Early on in our relationship, Brandon and I would work during the summer painting houses and listening to Dave Ramsey. While that seems pretty weird for a set of teenagers, it’s something that truly laid a firm financial foundation for us. Because I had watched one of my sisters go through a bankruptcy while I was in high school, I was pretty determined to never end up in a similar situation. So, Brandon and I lived well below our means and worked incredibly hard to ensure we both graduated from college debt free.
Other than Dave Ramsey, we both have a professional background in terms of finances. I actually worked for a financial planner for two years during college. Those two years gave me incredible insight and training in all things finance. In addition, Brandon spent years managing millions of dollars for the Air Force as a CPA. We both love talking about financial things and have done extensive personal development when it comes to managing money.
We each knew what we wanted our financial blueprint to look like, and recognized our own tendencies toward spending and saving. While Brandon is a bit more of a spender on smaller, everyday items, I like to save when it comes to those things. However, I can be a huge spender when it comes to big ticket items like houses and jewelry! Knowing these tendencies and our financial goals helps keep us in line and out of fights with one another. So far, we’ve been able to keep the peace while reaching our financial goals. Here are a few of our tips to help you and your spouse do the same!
Track your finances.
We track our finances every day: both personal and business. Each day, we both know exactly where we are in terms of our financial goals, expenditures and income. This helps keep us on track and on the same page.
Set Specific Financial Goals.
We set very specific financial goals related to our net worth, and reverse engineer how we will meet those goals. Every 6 months, we re-assess those goals and set new ones. Having shared goals helps to keep the peace big time!
We communicate about our finances regularly. We talk about our goals, how to save more, how to give more, and how to earn more. We regularly keep those things in the forefront of our conversations so we are on the same page when it comes to our money.
We blow money.
This has been incredibly helpful to us and is a fantastic way to keep the peace when one of you is a saver and the other is a spender. Each month, we take 10% of our net income and use that as “fun money.” Early on in our marriage that didn’t amount to much, but today, we can obviously do a lot more with that 10%! But, knowing we have a specific amount every month to “blow” however we want is incredibly freeing. It takes all of the guilt out of spending money, because that money has been earmarked for fun! Having this money allotted each month also prevents splurges that can lead to a pile of debt!
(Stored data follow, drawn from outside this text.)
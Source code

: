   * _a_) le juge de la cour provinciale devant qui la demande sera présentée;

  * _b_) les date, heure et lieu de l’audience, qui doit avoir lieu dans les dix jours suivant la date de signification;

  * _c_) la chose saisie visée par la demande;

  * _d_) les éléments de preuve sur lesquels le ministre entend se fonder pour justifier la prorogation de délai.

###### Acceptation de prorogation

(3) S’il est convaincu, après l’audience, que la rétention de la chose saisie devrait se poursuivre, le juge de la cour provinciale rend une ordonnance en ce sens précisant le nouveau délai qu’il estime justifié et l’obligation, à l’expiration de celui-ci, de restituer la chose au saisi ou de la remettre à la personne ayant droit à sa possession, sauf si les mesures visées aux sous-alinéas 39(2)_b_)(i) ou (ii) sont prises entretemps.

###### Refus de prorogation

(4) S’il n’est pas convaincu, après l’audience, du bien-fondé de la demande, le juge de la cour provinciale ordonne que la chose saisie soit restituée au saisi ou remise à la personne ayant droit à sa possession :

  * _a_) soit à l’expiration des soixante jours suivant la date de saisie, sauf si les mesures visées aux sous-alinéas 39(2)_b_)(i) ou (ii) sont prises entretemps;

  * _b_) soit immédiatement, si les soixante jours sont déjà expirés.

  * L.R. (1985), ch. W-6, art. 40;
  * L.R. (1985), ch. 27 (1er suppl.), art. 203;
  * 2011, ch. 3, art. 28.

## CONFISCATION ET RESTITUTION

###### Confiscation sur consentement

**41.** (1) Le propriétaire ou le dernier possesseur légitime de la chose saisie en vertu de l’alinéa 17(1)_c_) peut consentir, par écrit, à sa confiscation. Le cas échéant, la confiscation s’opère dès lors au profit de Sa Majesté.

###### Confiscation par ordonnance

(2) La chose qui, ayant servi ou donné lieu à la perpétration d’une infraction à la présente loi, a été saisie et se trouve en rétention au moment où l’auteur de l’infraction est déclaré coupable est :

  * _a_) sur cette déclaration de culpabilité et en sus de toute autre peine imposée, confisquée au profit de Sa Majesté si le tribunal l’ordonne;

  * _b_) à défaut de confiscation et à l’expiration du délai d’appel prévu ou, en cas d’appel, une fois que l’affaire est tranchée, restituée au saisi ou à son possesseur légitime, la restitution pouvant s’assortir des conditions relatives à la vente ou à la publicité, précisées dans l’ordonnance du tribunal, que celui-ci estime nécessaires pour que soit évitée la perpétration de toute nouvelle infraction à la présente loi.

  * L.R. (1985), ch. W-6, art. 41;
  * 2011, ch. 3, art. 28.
We do feel strongly about giving as well, and each month give away at least 10% of our income. We wholeheartedly believe that in order to be faithful with what God’s given us, we need to give back. So, 10% is given, and 10% is blown!
Finances are a huge cause for stress for many couples. If you don’t know the numbers, your goals, or where your spouse stands on those issues, you will undoubtedly have some discord. Be sure to communicate with your spouse often, set specific goals together and keep a regular pulse on your finances. Doing these things will go a LONG way to minimizing arguments that center around finances!